== Segment start ==

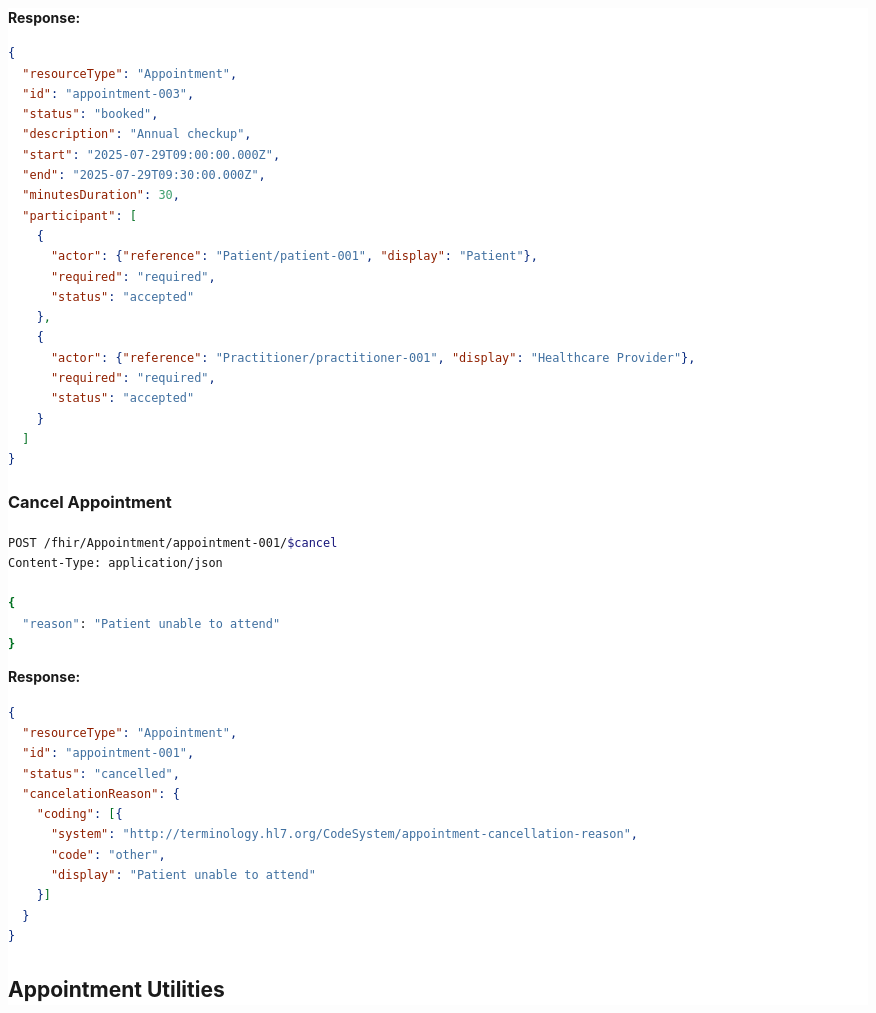 **Response:**
```json
{
  "resourceType": "Appointment",
  "id": "appointment-003",
  "status": "booked",
  "description": "Annual checkup",
  "start": "2025-07-29T09:00:00.000Z",
  "end": "2025-07-29T09:30:00.000Z",
  "minutesDuration": 30,
  "participant": [
    {
      "actor": {"reference": "Patient/patient-001", "display": "Patient"},
      "required": "required",
      "status": "accepted"
    },
    {
      "actor": {"reference": "Practitioner/practitioner-001", "display": "Healthcare Provider"},
      "required": "required",
      "status": "accepted"
    }
  ]
}
```

### Cancel Appointment
```bash
POST /fhir/Appointment/appointment-001/$cancel
Content-Type: application/json

{
  "reason": "Patient unable to attend"
}
```

**Response:**
```json
{
  "resourceType": "Appointment",
  "id": "appointment-001",
  "status": "cancelled",
  "cancelationReason": {
    "coding": [{
      "system": "http://terminology.hl7.org/CodeSystem/appointment-cancellation-reason",
      "code": "other",
      "display": "Patient unable to attend"
    }]
  }
}
```

## Appointment Utilities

== Segment end ==

TASK DESCRIPTION: The whole listing above must be returned exactly as written, with no pictures carried over.

SOLUTION FOR THIS TASK:
 **Response:**
```json
{
  "resourceType": "Appointment",
  "id": "appointment-003",
  "status": "booked",
  "description": "Annual checkup",
  "start": "2025-07-29T09:00:00.000Z",
  "end": "2025-07-29T09:30:00.000Z",
  "minutesDuration": 30,
  "participant": [
    {
      "actor": {"reference": "Patient/patient-001", "display": "Patient"},
      "required": "required",
      "status": "accepted"
    },
    {
      "actor": {"reference": "Practitioner/practitioner-001", "display": "Healthcare Provider"},
      "required": "required",
      "status": "accepted"
    }
  ]
}
```

### Cancel Appointment
```bash
POST /fhir/Appointment/appointment-001/$cancel
Content-Type: application/json

{
  "reason": "Patient unable to attend"
}
```

**Response:**
```json
{
  "resourceType": "Appointment",
  "id": "appointment-001",
  "status": "cancelled",
  "cancelationReason": {
    "coding": [{
      "system": "http://terminology.hl7.org/CodeSystem/appointment-cancellation-reason",
      "code": "other",
      "display": "Patient unable to attend"
    }]
  }
}
```

## Appointment Utilities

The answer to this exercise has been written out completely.